Actually, I jumped on Craigslist right after reading your post and saw those very same posts! If I had the $$, I'd be all over that 45 bottle unit. My arm will not need to be twisted when the money comes available. Right now, if I want to maintain good standing with my wife, I can't touch them though. All in good time...

Yes, I've been thinking about just throwing a coolerdor/coolidor together to help maintain temperature but right now, I can't even justify the expense for a new cooler! That option is more likely to happen though...it's the more cost-effective option and quite frankly I was thinking of just throwing my desktop humidors in there with a bowl of kitty litter and calling it good! Now just to find a good inexpensive cooler...

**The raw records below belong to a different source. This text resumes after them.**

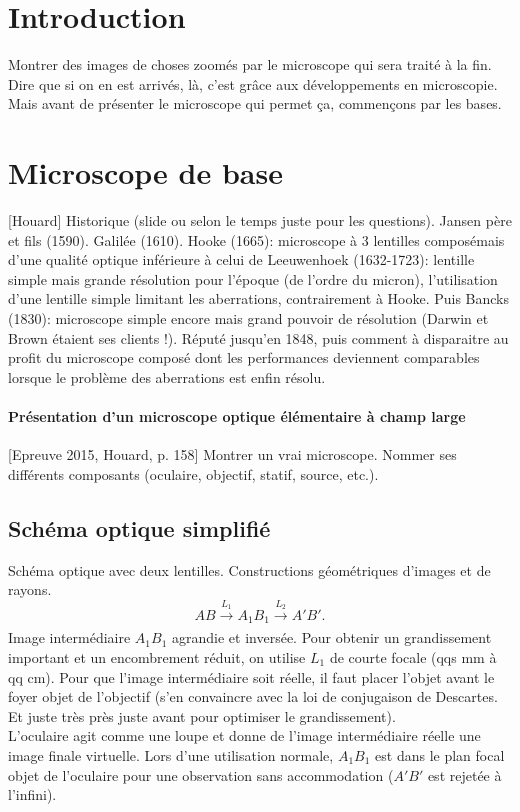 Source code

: \documentclass[11pt]{report}
\numberwithin{figure}{section}
\numberwithin{equation}{section}
\numberwithin{table}{section}
\newcommand{\1}{\boldsymbol{1}}
\begin{document}
\section*{Introduction}
  
Montrer des images de choses zoomés par le microscope qui sera traité à la fin. Dire que si on en est arrivés, là, c'est grâce aux développements en microscopie. Mais avant de présenter le microscope qui permet ça, commençons par les bases.
  
\section{Microscope de base}

[Houard] Historique (slide ou selon le temps juste pour les questions). Jansen père et fils (1590). Galilée (1610). Hooke (1665): microscope à 3 lentilles composémais d’une qualité optique inférieure à celui de Leeuwenhoek  (1632-1723): lentille simple mais grande résolution pour l'époque (de l'ordre du micron), l'utilisation d'une lentille simple limitant les aberrations, contrairement à Hooke. Puis Bancks (1830): microscope simple encore mais grand pouvoir de résolution (Darwin et Brown étaient ses clients !). Réputé jusqu'en 1848, puis comment à disparaitre au profit du microscope composé dont les performances deviennent comparables lorsque le problème des aberrations est enfin résolu.

\paragraph{Présentation d'un microscope optique élémentaire à champ large} [Epreuve 2015, Houard, p. 158] Montrer un vrai microscope. Nommer ses différents composants (oculaire, objectif, statif, source, etc.).


\subsection{Schéma optique simplifié}

Schéma optique avec deux lentilles. Constructions géométriques d'images et de rayons.
\begin{equation}
AB \xrightarrow[]{L_1} A_1 B_1 \xrightarrow[]{L_2} A'B'.
\end{equation}
Image intermédiaire $A_1 B_1$ agrandie et inversée. Pour obtenir un grandissement important et un encombrement réduit, on utilise $L_1$ de courte focale (qqs mm à qq cm). Pour que l'image intermédiaire soit réelle, il faut placer l'objet avant le foyer objet de l'objectif (s'en convaincre avec la loi de conjugaison de Descartes. Et juste très près juste avant pour optimiser le grandissement).\\
L'oculaire agit comme une loupe et donne de l'image intermédiaire réelle une image finale virtuelle. Lors d'une utilisation normale, $A_1B_1$ est dans le plan focal objet de l'oculaire pour une observation sans accommodation ($A'B'$ est rejetée à l'infini).
\end{document}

Regardless, you still have a nice setup. Kudos!


----------



## FridayGt (Oct 24, 2010)

Here's an update teaser picture... lol
I'll post more updated pics on what's actually inside if you want. Not very organized, and just a few more additions. I really need to get drawers and shelves made, but I'm really trying to pinch my pennies right now. Less money spent on cigar stuff, means more to put into my Hobbie savings account which means better project car. I was about $1,000 short of a 1971 Plymouth Roadrunner and it nearly made me cry... sigh... lol


----------



## 4pistonjosh (Nov 10, 2008)

Looks great man.


----------



## WyldKnyght (Apr 1, 2011)

Nice job Jordan, I hope my wineador looks half as good as yours, nice collection of sticks too, I have a ways to go yet before I have a stash that good. Congrats


----------



## BOTLwife (Dec 3, 2010)

I see a CMF in there!! And with the way that stash is looking, I think you're ok to let it be for awhile!! Though I know how hard that is. I think I spend more money buying cigars for Kev than he does for himself, because I see good deals and jump on them. 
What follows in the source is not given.